• **YOUR GOAL**:
Which of the lines below holds the string "about"? Copy every line that does.

(Source texts of formatted documents)
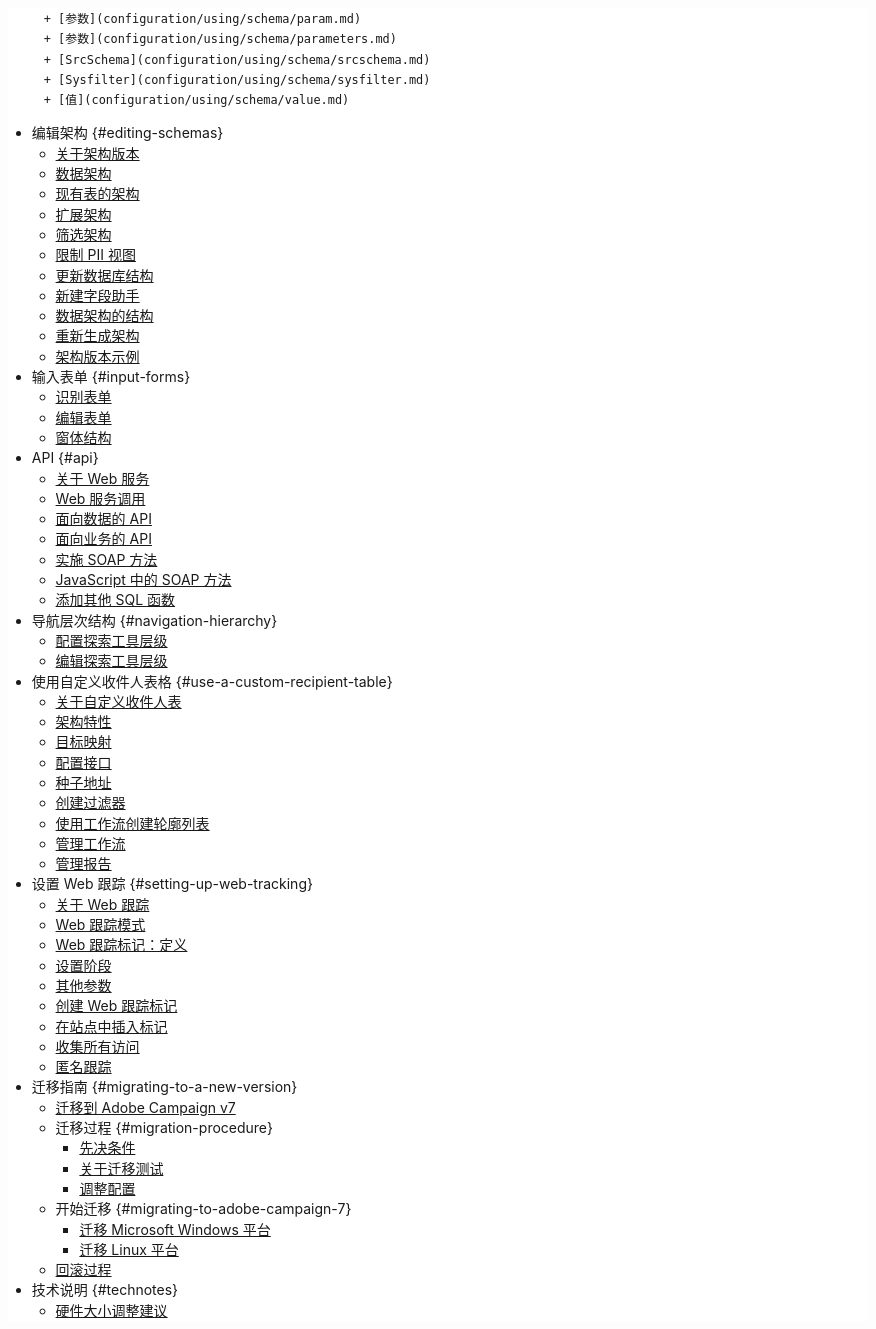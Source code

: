         + [参数](configuration/using/schema/param.md)
         + [参数](configuration/using/schema/parameters.md)
         + [SrcSchema](configuration/using/schema/srcschema.md)
         + [Sysfilter](configuration/using/schema/sysfilter.md)
         + [值](configuration/using/schema/value.md)
   + 编辑架构 {#editing-schemas}
      + [关于架构版本](configuration/using/about-schema-edition.md)
      + [数据架构](configuration/using/data-schemas.md)
      + [现有表的架构](configuration/using/schema-of-an-existing-table.md)
      + [扩展架构](configuration/using/extending-a-schema.md)
      + [筛选架构](configuration/using/filtering-schemas.md)
      + [限制 PII 视图](configuration/using/restricting-pii-view.md)
      + [更新数据库结构](configuration/using/updating-the-database-structure.md)
      + [新建字段助手](configuration/using/new-field-wizard.md)
      + [数据架构的结构](configuration/using/structure-of-a-data-schema.md)
      + [重新生成架构](configuration/using/regenerating-schemas.md)
      + [架构版本示例](configuration/using/examples-of-schemas-edition.md)
   + 输入表单 {#input-forms}
      + [识别表单](configuration/using/identifying-a-form.md)
      + [编辑表单](configuration/using/editing-forms.md)
      + [窗体结构](configuration/using/form-structure.md)
   + API {#api}
      + [关于 Web 服务](configuration/using/about-web-services.md)
      + [Web 服务调用](configuration/using/web-service-calls.md)
      + [面向数据的 API](configuration/using/data-oriented-apis.md)
      + [面向业务的 API](configuration/using/business-oriented-apis.md)
      + [实施 SOAP 方法](configuration/using/implementing-soap-methods.md)
      + [JavaScript 中的 SOAP 方法](configuration/using/soap-methods-in-javascript.md)
      + [添加其他 SQL 函数](configuration/using/adding-additional-sql-functions.md)
   + 导航层次结构 {#navigation-hierarchy}
      + [配置探索工具层级](configuration/using/configuration.md)
      + [编辑探索工具层级](configuration/using/edition.md)
   + 使用自定义收件人表格 {#use-a-custom-recipient-table}
      + [关于自定义收件人表](configuration/using/about-custom-recipient-table.md)
      + [架构特性](configuration/using/schema-characteristics.md)
      + [目标映射](configuration/using/target-mapping.md)
      + [配置接口](configuration/using/configuring-the-interface.md)
      + [种子地址](configuration/using/seed-addresses.md)
      + [创建过滤器](configuration/using/creating-filters.md)
      + [使用工作流创建轮廓列表](configuration/using/creating-a-profile-list-with-a-workflow.md)
      + [管理工作流](configuration/using/managing-workflows.md)
      + [管理报告](configuration/using/managing-reports.md)
   + 设置 Web 跟踪 {#setting-up-web-tracking}
      + [关于 Web 跟踪](configuration/using/about-web-tracking.md)
      + [Web 跟踪模式](configuration/using/web-tracking-mode.md)
      + [Web 跟踪标记：定义](configuration/using/web-tracking-tag-definition.md)
      + [设置阶段](configuration/using/setup-stages.md)
      + [其他参数](configuration/using/additional-parameters.md)
      + [创建 Web 跟踪标记](configuration/using/creating-web-tracking-tags.md)
      + [在站点中插入标记](configuration/using/inserting-tags-in-your-site.md)
      + [收集所有访问](configuration/using/collecting-all-visits.md)
      + [匿名跟踪](configuration/using/anonymous-tracking.md)
+ 迁移指南 {#migrating-to-a-new-version}
   + [迁移到 Adobe Campaign v7](migration/using/about-migration.md)
   + 迁移过程 {#migration-procedure}
      + [先决条件](migration/using/before-starting-migration.md)
      + [关于迁移测试](migration/using/testing-the-migration.md)
      + [调整配置](migration/using/configuring-your-platform.md)
   + 开始迁移 {#migrating-to-adobe-campaign-7}
      + [迁移 Microsoft Windows 平台](migration/using/migrating-in-windows-for-adobe-campaign-7.md)
      + [迁移 Linux 平台](migration/using/migrating-in-linux-for-adobe-campaign-v7.md)
   + [回滚过程](migration/using/about-rollback.md)
+ 技术说明 {#technotes}
   + [硬件大小调整建议](technotes/using/hardware-sizing.md)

• **WORKED SOLUTION**:
      + [关于架构版本](configuration/using/about-schema-edition.md)
      + [关于 Web 服务](configuration/using/about-web-services.md)
      + [关于自定义收件人表](configuration/using/about-custom-recipient-table.md)
      + [关于 Web 跟踪](configuration/using/about-web-tracking.md)
   + [迁移到 Adobe Campaign v7](migration/using/about-migration.md)
   + [回滚过程](migration/using/about-rollback.md)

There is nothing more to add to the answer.